Impact of optimized mixing heights on simulated regional atmospheric transport of CO₂

The mixing height (MH) is a crucial parameter in commonly used transport models that proportionally affects air concentrations of trace gases with sources/sinks near the ground and on diurnal scales. Past synthetic data experiments indicated the possibility to improve tracer transport by minimizing errors of simulated MHs. In this paper we evaluate a method to constrain the Lagrangian particle dispersion model STILT (Stochastic Time-Inverted Lagrangian Transport) with MH diagnosed from radiosonde profiles using a bulk Richardson method. The same method was used to obtain hourly MHs for the period September/October 2009 from the Weather Research and Forecasting (WRF) model, which covers the European continent at 10 km horizontal resolution. Kriging with external drift (KED) was applied to estimate optimized MHs from observed and modelled MHs, which were used as input for STILT to assess the impact on CO₂ transport. Special care has been taken to account for uncertainty in MH retrieval in this estimation process.

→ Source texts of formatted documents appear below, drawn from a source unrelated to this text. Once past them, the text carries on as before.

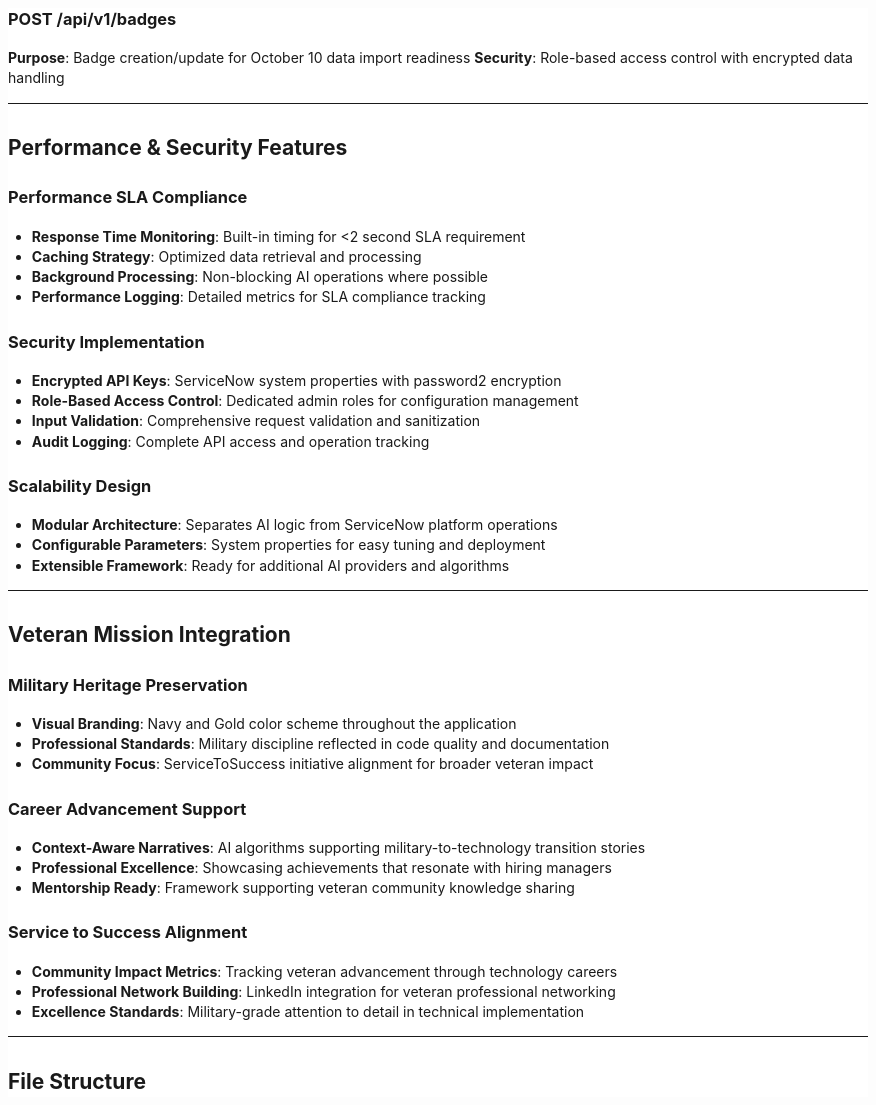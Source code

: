 ### POST /api/v1/badges
**Purpose**: Badge creation/update for October 10 data import readiness
**Security**: Role-based access control with encrypted data handling

---

## Performance & Security Features

### Performance SLA Compliance
- **Response Time Monitoring**: Built-in timing for <2 second SLA requirement
- **Caching Strategy**: Optimized data retrieval and processing
- **Background Processing**: Non-blocking AI operations where possible
- **Performance Logging**: Detailed metrics for SLA compliance tracking

### Security Implementation
- **Encrypted API Keys**: ServiceNow system properties with password2 encryption
- **Role-Based Access Control**: Dedicated admin roles for configuration management
- **Input Validation**: Comprehensive request validation and sanitization
- **Audit Logging**: Complete API access and operation tracking

### Scalability Design
- **Modular Architecture**: Separates AI logic from ServiceNow platform operations
- **Configurable Parameters**: System properties for easy tuning and deployment
- **Extensible Framework**: Ready for additional AI providers and algorithms

---

## Veteran Mission Integration

### Military Heritage Preservation
- **Visual Branding**: Navy and Gold color scheme throughout the application
- **Professional Standards**: Military discipline reflected in code quality and documentation
- **Community Focus**: ServiceToSuccess initiative alignment for broader veteran impact

### Career Advancement Support
- **Context-Aware Narratives**: AI algorithms supporting military-to-technology transition stories
- **Professional Excellence**: Showcasing achievements that resonate with hiring managers
- **Mentorship Ready**: Framework supporting veteran community knowledge sharing

### Service to Success Alignment
- **Community Impact Metrics**: Tracking veteran advancement through technology careers
- **Professional Network Building**: LinkedIn integration for veteran professional networking
- **Excellence Standards**: Military-grade attention to detail in technical implementation

---

## File Structure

MHs and CO₂ concentrations were compared to vertical profiles from aircraft in situ data. We put an emphasis on testing the consistency of estimated MHs to observed vertical mixing of CO₂. Modelled CO₂ was also compared with continuous measurements made at Cabauw and Heidelberg stations. WRF MHs were significantly biased by ~10–20% during day and ~40–60% during night. Optimized MHs reduced this bias to ~5% with additional slight improvements in random errors. The KED MHs were generally more consistent with observed CO₂ mixing. The use of optimized MHs had in general a favourable impact on CO₂ transport, with bias reductions of 5–45% (day) and 60–90% (night). This indicates that a large part of the found CO₂ model–data mismatch was indeed due to MH errors. Other causes for CO₂ mismatch are discussed. Applicability of our method is discussed in the context of CO₂ inversions at regional scales.